* Data for analysis *
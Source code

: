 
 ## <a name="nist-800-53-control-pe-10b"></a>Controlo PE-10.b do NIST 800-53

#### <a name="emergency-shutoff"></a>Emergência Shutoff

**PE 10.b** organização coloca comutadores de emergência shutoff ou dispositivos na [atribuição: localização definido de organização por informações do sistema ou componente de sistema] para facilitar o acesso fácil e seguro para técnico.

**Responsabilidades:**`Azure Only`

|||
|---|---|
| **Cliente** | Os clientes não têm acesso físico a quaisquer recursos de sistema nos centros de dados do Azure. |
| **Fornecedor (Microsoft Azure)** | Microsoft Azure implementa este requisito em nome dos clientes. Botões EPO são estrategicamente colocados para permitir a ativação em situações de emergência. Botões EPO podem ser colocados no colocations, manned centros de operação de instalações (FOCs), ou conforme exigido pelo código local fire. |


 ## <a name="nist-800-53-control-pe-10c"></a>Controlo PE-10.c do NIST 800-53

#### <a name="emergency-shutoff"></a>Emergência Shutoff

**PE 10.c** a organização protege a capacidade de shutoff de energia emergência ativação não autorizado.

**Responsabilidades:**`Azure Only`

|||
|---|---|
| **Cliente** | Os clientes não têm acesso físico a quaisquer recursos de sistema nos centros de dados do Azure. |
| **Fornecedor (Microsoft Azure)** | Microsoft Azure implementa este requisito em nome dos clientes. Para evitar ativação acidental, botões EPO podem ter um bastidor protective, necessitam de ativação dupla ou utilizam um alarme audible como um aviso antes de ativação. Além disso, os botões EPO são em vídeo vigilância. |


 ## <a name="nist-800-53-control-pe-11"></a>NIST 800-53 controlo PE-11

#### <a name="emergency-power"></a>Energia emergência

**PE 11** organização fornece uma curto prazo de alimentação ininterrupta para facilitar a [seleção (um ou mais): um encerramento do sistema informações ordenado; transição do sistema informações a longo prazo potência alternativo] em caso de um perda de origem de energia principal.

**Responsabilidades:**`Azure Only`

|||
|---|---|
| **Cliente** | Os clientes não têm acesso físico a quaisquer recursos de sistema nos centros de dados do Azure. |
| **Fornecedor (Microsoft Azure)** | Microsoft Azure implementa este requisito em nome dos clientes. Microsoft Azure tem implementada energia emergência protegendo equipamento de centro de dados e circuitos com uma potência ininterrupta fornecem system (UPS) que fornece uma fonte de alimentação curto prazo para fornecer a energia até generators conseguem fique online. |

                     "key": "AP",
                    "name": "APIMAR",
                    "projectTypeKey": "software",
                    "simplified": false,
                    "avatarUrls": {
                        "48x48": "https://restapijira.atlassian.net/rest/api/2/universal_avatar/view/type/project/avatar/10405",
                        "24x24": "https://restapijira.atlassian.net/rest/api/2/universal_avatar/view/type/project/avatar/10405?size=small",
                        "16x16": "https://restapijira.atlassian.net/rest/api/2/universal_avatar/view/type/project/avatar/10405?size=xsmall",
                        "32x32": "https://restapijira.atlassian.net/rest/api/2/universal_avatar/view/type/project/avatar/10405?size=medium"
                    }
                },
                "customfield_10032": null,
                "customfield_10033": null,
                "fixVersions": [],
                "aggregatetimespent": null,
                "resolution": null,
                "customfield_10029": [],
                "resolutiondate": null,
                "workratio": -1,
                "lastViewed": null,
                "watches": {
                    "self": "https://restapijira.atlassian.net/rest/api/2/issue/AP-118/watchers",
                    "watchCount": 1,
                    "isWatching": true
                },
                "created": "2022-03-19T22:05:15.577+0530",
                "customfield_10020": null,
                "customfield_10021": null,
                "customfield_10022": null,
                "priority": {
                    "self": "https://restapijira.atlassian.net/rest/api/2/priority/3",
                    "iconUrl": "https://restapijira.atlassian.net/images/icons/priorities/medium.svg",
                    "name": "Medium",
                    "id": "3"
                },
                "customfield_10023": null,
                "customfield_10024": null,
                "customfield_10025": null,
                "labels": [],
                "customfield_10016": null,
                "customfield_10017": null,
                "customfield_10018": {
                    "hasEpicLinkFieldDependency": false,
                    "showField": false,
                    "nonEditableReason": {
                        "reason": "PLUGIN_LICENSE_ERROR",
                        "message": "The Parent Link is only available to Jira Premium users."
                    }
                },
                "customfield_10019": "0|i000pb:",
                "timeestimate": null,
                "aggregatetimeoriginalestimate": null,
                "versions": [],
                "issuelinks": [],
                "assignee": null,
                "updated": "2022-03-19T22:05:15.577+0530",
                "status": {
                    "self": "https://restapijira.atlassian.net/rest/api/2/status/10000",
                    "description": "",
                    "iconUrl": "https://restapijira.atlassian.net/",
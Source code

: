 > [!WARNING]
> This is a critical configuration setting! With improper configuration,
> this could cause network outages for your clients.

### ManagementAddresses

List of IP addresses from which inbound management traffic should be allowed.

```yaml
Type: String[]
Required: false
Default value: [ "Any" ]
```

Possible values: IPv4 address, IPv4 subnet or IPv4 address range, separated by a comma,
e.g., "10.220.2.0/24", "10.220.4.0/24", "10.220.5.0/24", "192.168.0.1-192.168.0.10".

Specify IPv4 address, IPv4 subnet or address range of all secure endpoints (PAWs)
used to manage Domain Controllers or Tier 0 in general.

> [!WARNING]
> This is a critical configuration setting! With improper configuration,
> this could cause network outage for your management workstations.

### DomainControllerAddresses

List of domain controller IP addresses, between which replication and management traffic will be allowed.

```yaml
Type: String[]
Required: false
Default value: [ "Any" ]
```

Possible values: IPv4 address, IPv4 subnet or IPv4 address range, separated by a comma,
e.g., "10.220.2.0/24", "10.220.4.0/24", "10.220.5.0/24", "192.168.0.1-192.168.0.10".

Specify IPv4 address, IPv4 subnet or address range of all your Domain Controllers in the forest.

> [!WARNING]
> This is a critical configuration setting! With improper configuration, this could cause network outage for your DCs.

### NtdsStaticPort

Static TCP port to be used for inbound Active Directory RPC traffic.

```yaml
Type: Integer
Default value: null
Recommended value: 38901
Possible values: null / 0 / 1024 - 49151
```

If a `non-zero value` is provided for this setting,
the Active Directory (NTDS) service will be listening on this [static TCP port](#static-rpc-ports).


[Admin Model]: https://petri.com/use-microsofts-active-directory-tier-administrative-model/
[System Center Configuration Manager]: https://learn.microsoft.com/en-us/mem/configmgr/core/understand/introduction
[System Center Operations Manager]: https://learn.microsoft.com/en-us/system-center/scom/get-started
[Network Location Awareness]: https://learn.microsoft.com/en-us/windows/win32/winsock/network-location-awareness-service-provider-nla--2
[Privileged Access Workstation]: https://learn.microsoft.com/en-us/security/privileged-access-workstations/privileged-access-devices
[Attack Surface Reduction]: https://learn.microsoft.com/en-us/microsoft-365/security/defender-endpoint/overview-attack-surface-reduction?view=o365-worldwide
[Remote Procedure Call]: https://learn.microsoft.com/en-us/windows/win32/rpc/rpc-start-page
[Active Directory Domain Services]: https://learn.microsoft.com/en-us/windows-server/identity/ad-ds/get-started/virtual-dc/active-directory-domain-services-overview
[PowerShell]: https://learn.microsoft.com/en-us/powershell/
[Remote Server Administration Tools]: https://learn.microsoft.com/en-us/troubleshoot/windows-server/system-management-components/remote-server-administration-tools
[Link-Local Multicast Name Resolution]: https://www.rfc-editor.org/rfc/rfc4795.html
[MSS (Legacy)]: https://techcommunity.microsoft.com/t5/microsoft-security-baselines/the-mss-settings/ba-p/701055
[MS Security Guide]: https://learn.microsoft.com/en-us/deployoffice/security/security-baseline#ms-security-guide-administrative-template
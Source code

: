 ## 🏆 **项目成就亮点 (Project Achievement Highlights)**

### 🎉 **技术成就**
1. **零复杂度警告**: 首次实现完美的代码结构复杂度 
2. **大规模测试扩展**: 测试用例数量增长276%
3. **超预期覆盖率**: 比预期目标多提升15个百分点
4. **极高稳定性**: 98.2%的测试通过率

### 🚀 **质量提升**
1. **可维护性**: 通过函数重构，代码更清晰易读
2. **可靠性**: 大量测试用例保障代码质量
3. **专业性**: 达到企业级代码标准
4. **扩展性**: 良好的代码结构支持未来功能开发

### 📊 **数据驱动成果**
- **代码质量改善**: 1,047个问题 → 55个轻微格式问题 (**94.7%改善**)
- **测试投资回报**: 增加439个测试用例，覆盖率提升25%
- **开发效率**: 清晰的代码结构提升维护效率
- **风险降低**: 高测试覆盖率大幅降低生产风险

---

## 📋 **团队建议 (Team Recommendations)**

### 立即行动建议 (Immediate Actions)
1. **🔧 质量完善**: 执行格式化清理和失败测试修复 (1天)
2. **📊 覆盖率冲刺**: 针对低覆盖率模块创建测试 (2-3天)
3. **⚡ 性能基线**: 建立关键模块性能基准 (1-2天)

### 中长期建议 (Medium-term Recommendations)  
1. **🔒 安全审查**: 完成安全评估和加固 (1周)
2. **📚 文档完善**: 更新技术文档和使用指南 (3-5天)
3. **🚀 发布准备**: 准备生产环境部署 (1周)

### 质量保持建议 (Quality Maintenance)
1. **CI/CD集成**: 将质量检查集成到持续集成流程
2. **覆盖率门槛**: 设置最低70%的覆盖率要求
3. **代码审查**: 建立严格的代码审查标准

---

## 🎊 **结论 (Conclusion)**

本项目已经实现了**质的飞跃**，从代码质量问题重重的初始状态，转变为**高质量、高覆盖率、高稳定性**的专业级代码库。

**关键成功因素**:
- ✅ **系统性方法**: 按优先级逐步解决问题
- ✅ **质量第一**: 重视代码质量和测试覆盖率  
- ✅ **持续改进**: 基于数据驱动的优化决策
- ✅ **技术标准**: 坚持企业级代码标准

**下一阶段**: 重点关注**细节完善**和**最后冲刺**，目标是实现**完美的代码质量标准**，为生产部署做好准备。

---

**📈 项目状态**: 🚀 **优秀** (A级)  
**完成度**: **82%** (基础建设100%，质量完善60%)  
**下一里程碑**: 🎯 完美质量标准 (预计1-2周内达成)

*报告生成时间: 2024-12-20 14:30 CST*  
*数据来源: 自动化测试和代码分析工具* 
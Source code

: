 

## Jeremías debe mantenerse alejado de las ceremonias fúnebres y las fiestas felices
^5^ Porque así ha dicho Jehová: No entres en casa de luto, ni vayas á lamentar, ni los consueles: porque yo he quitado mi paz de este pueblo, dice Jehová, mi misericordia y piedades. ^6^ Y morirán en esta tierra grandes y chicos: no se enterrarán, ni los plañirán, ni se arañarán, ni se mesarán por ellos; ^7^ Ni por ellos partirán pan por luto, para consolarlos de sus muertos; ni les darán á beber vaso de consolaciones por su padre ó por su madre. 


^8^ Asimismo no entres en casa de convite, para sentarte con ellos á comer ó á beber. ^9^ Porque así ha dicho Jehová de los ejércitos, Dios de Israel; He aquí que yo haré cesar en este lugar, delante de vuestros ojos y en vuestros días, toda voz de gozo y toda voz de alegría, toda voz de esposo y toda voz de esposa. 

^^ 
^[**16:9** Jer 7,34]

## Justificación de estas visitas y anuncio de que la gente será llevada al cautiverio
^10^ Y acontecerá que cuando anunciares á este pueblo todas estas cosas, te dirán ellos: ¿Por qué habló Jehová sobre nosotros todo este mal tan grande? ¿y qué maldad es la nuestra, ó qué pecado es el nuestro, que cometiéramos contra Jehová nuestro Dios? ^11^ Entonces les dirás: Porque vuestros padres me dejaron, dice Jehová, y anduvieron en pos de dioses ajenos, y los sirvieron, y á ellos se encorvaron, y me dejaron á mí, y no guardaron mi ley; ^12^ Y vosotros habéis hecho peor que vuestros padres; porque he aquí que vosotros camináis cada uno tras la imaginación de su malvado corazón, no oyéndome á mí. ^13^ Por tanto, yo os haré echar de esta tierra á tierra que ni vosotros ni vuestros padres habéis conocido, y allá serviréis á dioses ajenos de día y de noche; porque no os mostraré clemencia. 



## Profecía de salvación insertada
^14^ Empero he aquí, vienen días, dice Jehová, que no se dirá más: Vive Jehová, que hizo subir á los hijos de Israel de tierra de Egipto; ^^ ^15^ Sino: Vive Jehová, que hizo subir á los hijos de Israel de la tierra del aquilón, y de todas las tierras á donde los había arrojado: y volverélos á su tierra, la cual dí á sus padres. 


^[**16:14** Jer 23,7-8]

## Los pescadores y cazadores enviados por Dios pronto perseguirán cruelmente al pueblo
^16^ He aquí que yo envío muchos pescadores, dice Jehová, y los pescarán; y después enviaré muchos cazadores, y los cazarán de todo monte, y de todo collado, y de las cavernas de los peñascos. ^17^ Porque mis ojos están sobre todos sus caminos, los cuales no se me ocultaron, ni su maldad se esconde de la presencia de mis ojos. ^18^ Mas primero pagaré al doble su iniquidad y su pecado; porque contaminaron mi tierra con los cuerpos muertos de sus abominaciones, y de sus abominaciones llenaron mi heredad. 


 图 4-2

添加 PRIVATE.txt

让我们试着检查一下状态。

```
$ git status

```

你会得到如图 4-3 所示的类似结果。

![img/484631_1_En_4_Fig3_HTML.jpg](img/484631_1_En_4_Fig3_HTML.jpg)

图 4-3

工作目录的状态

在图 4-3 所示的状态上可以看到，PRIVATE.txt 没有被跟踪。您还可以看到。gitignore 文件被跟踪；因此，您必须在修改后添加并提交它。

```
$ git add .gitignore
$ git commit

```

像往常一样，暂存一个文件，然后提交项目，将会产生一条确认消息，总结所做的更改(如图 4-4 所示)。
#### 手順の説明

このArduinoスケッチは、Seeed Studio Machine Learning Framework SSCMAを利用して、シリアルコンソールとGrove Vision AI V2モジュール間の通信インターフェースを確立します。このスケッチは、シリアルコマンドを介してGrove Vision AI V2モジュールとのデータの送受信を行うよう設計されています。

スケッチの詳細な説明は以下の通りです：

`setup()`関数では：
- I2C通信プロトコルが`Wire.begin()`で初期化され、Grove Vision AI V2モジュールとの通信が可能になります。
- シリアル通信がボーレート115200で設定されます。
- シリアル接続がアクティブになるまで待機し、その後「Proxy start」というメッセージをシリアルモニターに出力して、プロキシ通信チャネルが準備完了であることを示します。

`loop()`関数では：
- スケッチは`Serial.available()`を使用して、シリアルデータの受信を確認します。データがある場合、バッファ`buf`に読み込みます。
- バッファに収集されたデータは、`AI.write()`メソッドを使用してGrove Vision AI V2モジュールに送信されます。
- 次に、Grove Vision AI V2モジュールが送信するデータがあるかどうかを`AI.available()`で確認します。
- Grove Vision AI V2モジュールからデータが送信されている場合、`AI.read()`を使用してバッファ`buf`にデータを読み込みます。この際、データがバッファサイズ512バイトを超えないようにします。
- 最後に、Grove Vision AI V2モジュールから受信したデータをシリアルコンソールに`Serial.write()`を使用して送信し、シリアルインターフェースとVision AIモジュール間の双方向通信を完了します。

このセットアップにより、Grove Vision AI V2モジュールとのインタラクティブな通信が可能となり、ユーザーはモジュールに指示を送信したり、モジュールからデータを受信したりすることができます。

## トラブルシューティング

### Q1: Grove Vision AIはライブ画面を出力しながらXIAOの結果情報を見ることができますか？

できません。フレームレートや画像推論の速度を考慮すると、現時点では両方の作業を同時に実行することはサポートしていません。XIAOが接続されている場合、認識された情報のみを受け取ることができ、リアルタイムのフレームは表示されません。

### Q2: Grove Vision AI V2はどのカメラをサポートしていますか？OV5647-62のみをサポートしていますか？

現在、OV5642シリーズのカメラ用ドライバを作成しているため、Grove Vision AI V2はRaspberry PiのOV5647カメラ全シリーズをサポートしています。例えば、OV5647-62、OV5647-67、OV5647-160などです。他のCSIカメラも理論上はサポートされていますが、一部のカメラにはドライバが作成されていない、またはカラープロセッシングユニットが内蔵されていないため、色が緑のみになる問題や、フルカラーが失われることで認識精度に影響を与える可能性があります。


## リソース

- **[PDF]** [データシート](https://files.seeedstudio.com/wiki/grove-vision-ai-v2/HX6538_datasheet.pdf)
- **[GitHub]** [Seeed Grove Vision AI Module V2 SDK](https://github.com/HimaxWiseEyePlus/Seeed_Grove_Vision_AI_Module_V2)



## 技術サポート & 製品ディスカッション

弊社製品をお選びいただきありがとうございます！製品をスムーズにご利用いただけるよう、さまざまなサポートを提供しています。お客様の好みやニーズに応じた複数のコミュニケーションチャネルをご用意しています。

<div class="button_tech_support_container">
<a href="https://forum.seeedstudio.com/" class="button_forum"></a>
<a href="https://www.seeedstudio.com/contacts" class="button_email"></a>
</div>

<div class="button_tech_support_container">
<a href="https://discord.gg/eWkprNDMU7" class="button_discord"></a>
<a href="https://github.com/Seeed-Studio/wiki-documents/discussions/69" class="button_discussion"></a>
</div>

* Task to carry out *
Filter the records for lines holding the string "todo". Copy each one.

* Exercise result *
^10^ Y acontecerá que cuando anunciares á este pueblo todas estas cosas, te dirán ellos: ¿Por qué habló Jehová sobre nosotros todo este mal tan grande? ¿y qué maldad es la nuestra, ó qué pecado es el nuestro, que cometiéramos contra Jehová nuestro Dios? ^11^ Entonces les dirás: Porque vuestros padres me dejaron, dice Jehová, y anduvieron en pos de dioses ajenos, y los sirvieron, y á ellos se encorvaron, y me dejaron á mí, y no guardaron mi ley; ^12^ Y vosotros habéis hecho peor que vuestros padres; porque he aquí que vosotros camináis cada uno tras la imaginación de su malvado corazón, no oyéndome á mí. ^13^ Por tanto, yo os haré echar de esta tierra á tierra que ni vosotros ni vuestros padres habéis conocido, y allá serviréis á dioses ajenos de día y de noche; porque no os mostraré clemencia. 
^16^ He aquí que yo envío muchos pescadores, dice Jehová, y los pescarán; y después enviaré muchos cazadores, y los cazarán de todo monte, y de todo collado, y de las cavernas de los peñascos. ^17^ Porque mis ojos están sobre todos sus caminos, los cuales no se me ocultaron, ni su maldad se esconde de la presencia de mis ojos. ^18^ Mas primero pagaré al doble su iniquidad y su pecado; porque contaminaron mi tierra con los cuerpos muertos de sus abominaciones, y de sus abominaciones llenaron mi heredad. 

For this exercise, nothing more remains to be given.